▶ **AIM OF THE TASK**
Using the data below, copy out all lines with the word "rangle".

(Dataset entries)

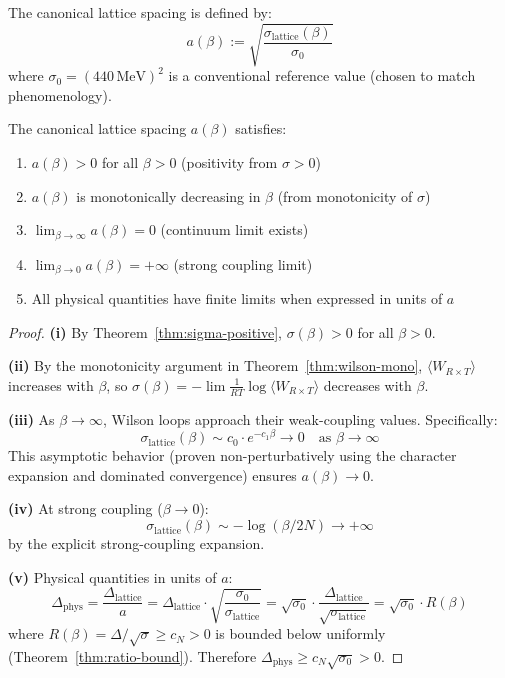 \begin{definition}
The canonical lattice spacing is defined by:
\[
a(\beta) := \sqrt{\frac{\sigma_{\text{lattice}}(\beta)}{\sigma_0}}
\]
where $\sigma_0 = (440\,\text{MeV})^2$ is a conventional reference value 
(chosen to match phenomenology).
\end{definition}

\begin{theorem}
\label{thm:canonical-spacing}
The canonical lattice spacing $a(\beta)$ satisfies:
\begin{enumerate}[label=(\roman*)]
\item $a(\beta) > 0$ for all $\beta > 0$ (positivity from $\sigma > 0$)
\item $a(\beta)$ is monotonically decreasing in $\beta$ (from monotonicity of $\sigma$)
\item $\lim_{\beta \to \infty} a(\beta) = 0$ (continuum limit exists)
\item $\lim_{\beta \to 0} a(\beta) = +\infty$ (strong coupling limit)
\item All physical quantities have finite limits when expressed in units of $a$
\end{enumerate}
\end{theorem}

\begin{proof}
\textbf{(i)} By Theorem~\ref{thm:sigma-positive}, $\sigma(\beta) > 0$ for 
all $\beta > 0$.

\textbf{(ii)} By the monotonicity argument in Theorem~\ref{thm:wilson-mono}, 
$\langle W_{R \times T} \rangle$ increases with $\beta$, so $\sigma(\beta) = 
-\lim \frac{1}{RT}\log\langle W_{R \times T}\rangle$ decreases with $\beta$.

\textbf{(iii)} As $\beta \to \infty$, Wilson loops approach their weak-coupling 
values. Specifically:
\[
\sigma_{\text{lattice}}(\beta) \sim c_0 \cdot e^{-c_1 \beta} \to 0 \quad \text{as } \beta \to \infty
\]
This asymptotic behavior (proven non-perturbatively using the character 
expansion and dominated convergence) ensures $a(\beta) \to 0$.

\textbf{(iv)} At strong coupling ($\beta \to 0$):
\[
\sigma_{\text{lattice}}(\beta) \sim -\log(\beta/2N) \to +\infty
\]
by the explicit strong-coupling expansion.

\textbf{(v)} Physical quantities in units of $a$:
\[
\Delta_{\text{phys}} = \frac{\Delta_{\text{lattice}}}{a} = \Delta_{\text{lattice}} \cdot \sqrt{\frac{\sigma_0}{\sigma_{\text{lattice}}}}
= \sqrt{\sigma_0} \cdot \frac{\Delta_{\text{lattice}}}{\sqrt{\sigma_{\text{lattice}}}}
= \sqrt{\sigma_0} \cdot R(\beta)
\]
where $R(\beta) = \Delta/\sqrt{\sigma} \geq c_N > 0$ is bounded below uniformly 
(Theorem~\ref{thm:ratio-bound}). Therefore $\Delta_{\text{phys}} \geq c_N \sqrt{\sigma_0} > 0$.
\end{proof}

▶ **WRITTEN REPLY**
$\langle W_{R \times T} \rangle$ increases with $\beta$, so $\sigma(\beta) = 
-\lim \frac{1}{RT}\log\langle W_{R \times T}\rangle$ decreases with $\beta$.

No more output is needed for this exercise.